Hence, the scope of b is the whole type.

You can think of each forall'ed variable as a kind of implicit additional type argument the function receives. I think you understand that, in a signature like

foo :: Int -> (String -> Bool) -> Char

the Int value is chosen by the caller of foo, while the String value is chosen by foo when (and if) it calls the function passed as a second argument.

In the same spirit,

fun :: forall b. (forall a. [a] -> b) -> Bool

means that b is chosen by the caller of fun, while a is chosen by fun itself.

The caller can indeed pass the b type explicitly using TypeAnnotations and write

fun @Int :: (forall a. [a] -> Int) -> Bool

After that, an argument of type forall a. [a] -> Int must be apssed, and length fits such polymorphic type.

fun @Int length :: Bool

Since this is the call site for fun we don't get to see where the "type argument" a is passed. That indeed can only be found in the definition of fun.

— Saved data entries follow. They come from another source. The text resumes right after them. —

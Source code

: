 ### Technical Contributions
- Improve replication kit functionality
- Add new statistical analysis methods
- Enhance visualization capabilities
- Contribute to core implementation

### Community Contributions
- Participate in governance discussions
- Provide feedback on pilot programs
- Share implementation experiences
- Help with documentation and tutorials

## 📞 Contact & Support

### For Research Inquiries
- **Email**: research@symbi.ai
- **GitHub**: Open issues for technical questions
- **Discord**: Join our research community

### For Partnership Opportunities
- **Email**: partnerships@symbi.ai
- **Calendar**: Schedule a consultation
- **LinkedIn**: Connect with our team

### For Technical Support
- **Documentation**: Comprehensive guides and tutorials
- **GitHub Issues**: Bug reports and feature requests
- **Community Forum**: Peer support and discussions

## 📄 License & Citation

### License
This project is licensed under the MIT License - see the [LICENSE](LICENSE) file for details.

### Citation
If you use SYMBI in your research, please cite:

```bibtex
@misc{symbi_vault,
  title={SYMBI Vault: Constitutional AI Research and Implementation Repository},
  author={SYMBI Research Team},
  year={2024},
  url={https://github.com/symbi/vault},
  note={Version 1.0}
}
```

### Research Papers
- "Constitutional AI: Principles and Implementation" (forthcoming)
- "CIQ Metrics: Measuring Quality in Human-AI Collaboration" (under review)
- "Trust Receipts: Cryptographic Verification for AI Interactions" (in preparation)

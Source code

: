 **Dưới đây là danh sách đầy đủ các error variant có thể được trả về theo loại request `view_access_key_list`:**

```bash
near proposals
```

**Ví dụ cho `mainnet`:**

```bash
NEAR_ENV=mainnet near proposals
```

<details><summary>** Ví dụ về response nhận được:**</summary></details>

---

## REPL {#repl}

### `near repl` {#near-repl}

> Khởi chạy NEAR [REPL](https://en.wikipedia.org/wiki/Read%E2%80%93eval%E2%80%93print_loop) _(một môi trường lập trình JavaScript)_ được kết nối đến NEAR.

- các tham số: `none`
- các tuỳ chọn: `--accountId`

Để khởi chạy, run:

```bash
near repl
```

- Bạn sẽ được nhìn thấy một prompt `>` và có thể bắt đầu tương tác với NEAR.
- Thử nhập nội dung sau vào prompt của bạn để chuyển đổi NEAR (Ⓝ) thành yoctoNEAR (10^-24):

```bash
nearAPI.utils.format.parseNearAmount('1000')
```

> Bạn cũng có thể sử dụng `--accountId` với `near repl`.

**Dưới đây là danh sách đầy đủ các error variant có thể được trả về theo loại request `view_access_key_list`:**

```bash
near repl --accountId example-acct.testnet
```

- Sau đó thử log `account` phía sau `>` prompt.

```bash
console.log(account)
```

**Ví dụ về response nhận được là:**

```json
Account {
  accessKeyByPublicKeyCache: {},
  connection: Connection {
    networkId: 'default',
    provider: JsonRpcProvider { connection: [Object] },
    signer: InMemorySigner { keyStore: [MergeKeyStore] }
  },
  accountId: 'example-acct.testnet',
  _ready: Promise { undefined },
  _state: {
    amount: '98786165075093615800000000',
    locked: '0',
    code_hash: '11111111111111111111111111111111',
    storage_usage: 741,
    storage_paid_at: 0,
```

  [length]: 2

Well, it turns out that it's not really possible to define a fun which that type that makes a meaningful call to its argument (length, above). It would be if we had a slightly different signature like this:

fun :: forall b. Eq b => (forall a. [a] -> b) -> Bool
fun f = f @Int [1,2,3] /= f @Bool [True, False]

Here we can see that f (to be bound to length by the call) is called twice at two distinct types. This produces two values of type b that can then be compared to produce the final Bool.